Era la prima partita con Rolf Fringer - ricorda Toni -, le aspettative erano completamente diverse. Era una Nazionale forte, quella. C'erano Kubi, Knup, Sforza, Henchoz, lo stesso Yakin. Fu però una trasferta molto strana, io la ricordo così. C’era ben poco di quello che siamo soliti ricondurre al calcio come lo conosciamo, in quell'atmosfera. Era difficile affrontare un incontro, con quei presupposti. Va però detto che eravamo anche convinti di vincere facilmente. Non che oggi sia uno squadrone, ma all’epoca l’Azerbaigian era davvero poca cosa. Dopo la sconfitta, ricordo un silenzio imbarazzante. Quella battuta d’arresto condizionò il nostro cammino. La gestione Fringer non fu molto fortunata. Lavorai con lui anche al Grasshopper: tecnico molto preparato sul piano tattico e tecnico, ma a livello caratteriale… Diciamo che iniziammo bene e finimmo peggio».

Calciatori al check-in, giornalisti e tifosi sull’aereo

Oltre alla vergogna per la pessima figura fatta in campo, la squadra subì una seconda umiliazione, l’indomani.
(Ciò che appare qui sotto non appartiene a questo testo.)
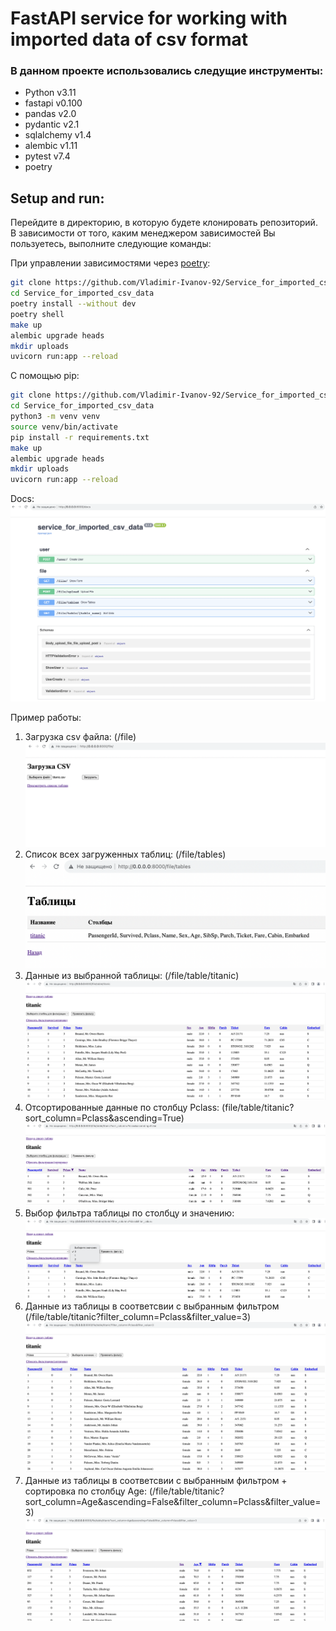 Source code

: # FastAPI service for working with imported data of csv format

### В данном проекте использовались следущие инструменты:

  - Python v3.11
  - fastapi v0.100
  - pandas v2.0
  - pydantic v2.1
  - sqlalchemy v1.4
  - alembic v1.11
  - pytest v7.4
  - poetry

## Setup and run:
Перейдите в директорию, в которую будете клонировать репозиторий.
В зависимости от того, каким менеджером зависимостей Вы пользуетесь, выполните следующие
команды:

При управлении зависимостями через [poetry](https://python-poetry.org/):
```bash
git clone https://github.com/Vladimir-Ivanov-92/Service_for_imported_csv_data.git
cd Service_for_imported_csv_data 
poetry install --without dev
poetry shell
make up
alembic upgrade heads
mkdir uploads
uvicorn run:app --reload
```

С помощью pip:
```bash
git clone https://github.com/Vladimir-Ivanov-92/Service_for_imported_csv_data.git
cd Service_for_imported_csv_data
python3 -m venv venv 
source venv/bin/activate
pip install -r requirements.txt
make up
alembic upgrade heads
mkdir uploads
uvicorn run:app --reload
```

Docs: 
![docs.png](image_readme%2Fdocs.png)

Пример работы:
1. Загрузка csv файла: (/file)
![Загрузка CSV.png](image_readme%2F%D0%97%D0%B0%D0%B3%D1%80%D1%83%D0%B7%D0%BA%D0%B0%20CSV.png)
2. Список всех загруженных таблиц: (/file/tables)
![Таблицы.png](image_readme%2F%D0%A2%D0%B0%D0%B1%D0%BB%D0%B8%D1%86%D1%8B.png)
3. Данные из выбранной таблицы: (/file/table/titanic)
![Таблица (общие данные).png](image_readme%2F%D0%A2%D0%B0%D0%B1%D0%BB%D0%B8%D1%86%D0%B0%20%28%D0%BE%D0%B1%D1%89%D0%B8%D0%B5%20%D0%B4%D0%B0%D0%BD%D0%BD%D1%8B%D0%B5%29.png)
4. Отсортированные данные по столбцу Pclass: (file/table/titanic?sort_column=Pclass&ascending=True)
![Таблица + сортировка.png](image_readme%2F%D0%A2%D0%B0%D0%B1%D0%BB%D0%B8%D1%86%D0%B0%20%2B%20%D1%81%D0%BE%D1%80%D1%82%D0%B8%D1%80%D0%BE%D0%B2%D0%BA%D0%B0.png)
5. Выбор фильтра таблицы по столбцу и значению: 
![Фильтр 2.png](image_readme%2F%D0%A4%D0%B8%D0%BB%D1%8C%D1%82%D1%80%202.png)
6. Данные из таблицы в соответсвии с выбранным фильтром (/file/table/titanic?filter_column=Pclass&filter_value=3)
![Таблица + фильтр.png](image_readme%2F%D0%A2%D0%B0%D0%B1%D0%BB%D0%B8%D1%86%D0%B0%20%2B%20%D1%84%D0%B8%D0%BB%D1%8C%D1%82%D1%80.png)
7. Данные из таблицы в соответсвии с выбранным фильтром + сортировка по столбцу Age: (/file/table/titanic?sort_column=Age&ascending=False&filter_column=Pclass&filter_value=3)
![Таблица + фильтр + сортировка.png](image_readme%2F%D0%A2%D0%B0%D0%B1%D0%BB%D0%B8%D1%86%D0%B0%20%2B%20%D1%84%D0%B8%D0%BB%D1%8C%D1%82%D1%80%20%2B%20%D1%81%D0%BE%D1%80%D1%82%D0%B8%D1%80%D0%BE%D0%B2%D0%BA%D0%B0.png)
Era infatti previsto che giocatori e staff andassero all’aeroporto con un bus diverso da quello di giornalisti e tifosi, allo scopo di permettere a giocatori e staff di evitare le formalità doganali, scortati dalla polizia, per rendersi direttamente sulla pista di decollo dove l’attendeva il charter per riportarli in Svizzera. Evidentemente, però, qualcosa non funzionò, l'informazione a polizia e autista del bus non passò. Invece della squadra, che si ritrovò davanti all'aeroporto, a beneficiare del trattamento di favore furono giornalisti e tifosi. I giocatori furono costretti a espletare ogni formalità legata all’imbarco, i bagagli, il check-in, la dogana, mentre i giornalisti al seguito si accomodava sull’aereo e venivano accolti con bibite e spuntini, approfittato appieno dello scambio di ruoli.

La soddisfazione dei redattori e dei tifosi e lo stupore dei giocatori al momento di salire a bordo furono enormi. Non deve quindi sorprendere che i rossocrociati, come accaduto il giorno prima, avessero decisamente poca voglia di parlare con la stampa di quella clamorosa sconfitta.